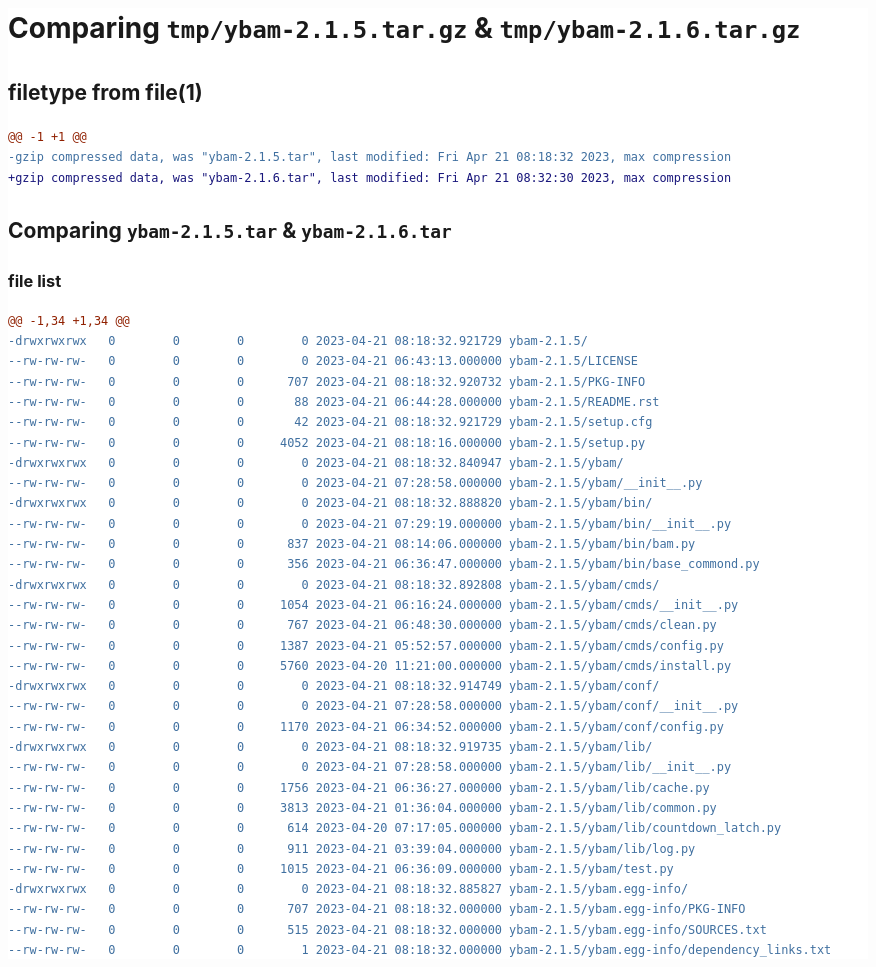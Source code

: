 # Comparing `tmp/ybam-2.1.5.tar.gz` & `tmp/ybam-2.1.6.tar.gz`

## filetype from file(1)

```diff
@@ -1 +1 @@
-gzip compressed data, was "ybam-2.1.5.tar", last modified: Fri Apr 21 08:18:32 2023, max compression
+gzip compressed data, was "ybam-2.1.6.tar", last modified: Fri Apr 21 08:32:30 2023, max compression
```

## Comparing `ybam-2.1.5.tar` & `ybam-2.1.6.tar`

### file list

```diff
@@ -1,34 +1,34 @@
-drwxrwxrwx   0        0        0        0 2023-04-21 08:18:32.921729 ybam-2.1.5/
--rw-rw-rw-   0        0        0        0 2023-04-21 06:43:13.000000 ybam-2.1.5/LICENSE
--rw-rw-rw-   0        0        0      707 2023-04-21 08:18:32.920732 ybam-2.1.5/PKG-INFO
--rw-rw-rw-   0        0        0       88 2023-04-21 06:44:28.000000 ybam-2.1.5/README.rst
--rw-rw-rw-   0        0        0       42 2023-04-21 08:18:32.921729 ybam-2.1.5/setup.cfg
--rw-rw-rw-   0        0        0     4052 2023-04-21 08:18:16.000000 ybam-2.1.5/setup.py
-drwxrwxrwx   0        0        0        0 2023-04-21 08:18:32.840947 ybam-2.1.5/ybam/
--rw-rw-rw-   0        0        0        0 2023-04-21 07:28:58.000000 ybam-2.1.5/ybam/__init__.py
-drwxrwxrwx   0        0        0        0 2023-04-21 08:18:32.888820 ybam-2.1.5/ybam/bin/
--rw-rw-rw-   0        0        0        0 2023-04-21 07:29:19.000000 ybam-2.1.5/ybam/bin/__init__.py
--rw-rw-rw-   0        0        0      837 2023-04-21 08:14:06.000000 ybam-2.1.5/ybam/bin/bam.py
--rw-rw-rw-   0        0        0      356 2023-04-21 06:36:47.000000 ybam-2.1.5/ybam/bin/base_commond.py
-drwxrwxrwx   0        0        0        0 2023-04-21 08:18:32.892808 ybam-2.1.5/ybam/cmds/
--rw-rw-rw-   0        0        0     1054 2023-04-21 06:16:24.000000 ybam-2.1.5/ybam/cmds/__init__.py
--rw-rw-rw-   0        0        0      767 2023-04-21 06:48:30.000000 ybam-2.1.5/ybam/cmds/clean.py
--rw-rw-rw-   0        0        0     1387 2023-04-21 05:52:57.000000 ybam-2.1.5/ybam/cmds/config.py
--rw-rw-rw-   0        0        0     5760 2023-04-20 11:21:00.000000 ybam-2.1.5/ybam/cmds/install.py
-drwxrwxrwx   0        0        0        0 2023-04-21 08:18:32.914749 ybam-2.1.5/ybam/conf/
--rw-rw-rw-   0        0        0        0 2023-04-21 07:28:58.000000 ybam-2.1.5/ybam/conf/__init__.py
--rw-rw-rw-   0        0        0     1170 2023-04-21 06:34:52.000000 ybam-2.1.5/ybam/conf/config.py
-drwxrwxrwx   0        0        0        0 2023-04-21 08:18:32.919735 ybam-2.1.5/ybam/lib/
--rw-rw-rw-   0        0        0        0 2023-04-21 07:28:58.000000 ybam-2.1.5/ybam/lib/__init__.py
--rw-rw-rw-   0        0        0     1756 2023-04-21 06:36:27.000000 ybam-2.1.5/ybam/lib/cache.py
--rw-rw-rw-   0        0        0     3813 2023-04-21 01:36:04.000000 ybam-2.1.5/ybam/lib/common.py
--rw-rw-rw-   0        0        0      614 2023-04-20 07:17:05.000000 ybam-2.1.5/ybam/lib/countdown_latch.py
--rw-rw-rw-   0        0        0      911 2023-04-21 03:39:04.000000 ybam-2.1.5/ybam/lib/log.py
--rw-rw-rw-   0        0        0     1015 2023-04-21 06:36:09.000000 ybam-2.1.5/ybam/test.py
-drwxrwxrwx   0        0        0        0 2023-04-21 08:18:32.885827 ybam-2.1.5/ybam.egg-info/
--rw-rw-rw-   0        0        0      707 2023-04-21 08:18:32.000000 ybam-2.1.5/ybam.egg-info/PKG-INFO
--rw-rw-rw-   0        0        0      515 2023-04-21 08:18:32.000000 ybam-2.1.5/ybam.egg-info/SOURCES.txt
--rw-rw-rw-   0        0        0        1 2023-04-21 08:18:32.000000 ybam-2.1.5/ybam.egg-info/dependency_links.txt
```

Exercise directions
If a line of the data contains "compressed", copy it out.

Result for this exercise
-gzip compressed data, was "ybam-2.1.5.tar", last modified: Fri Apr 21 08:18:32 2023, max compression
+gzip compressed data, was "ybam-2.1.6.tar", last modified: Fri Apr 21 08:32:30 2023, max compression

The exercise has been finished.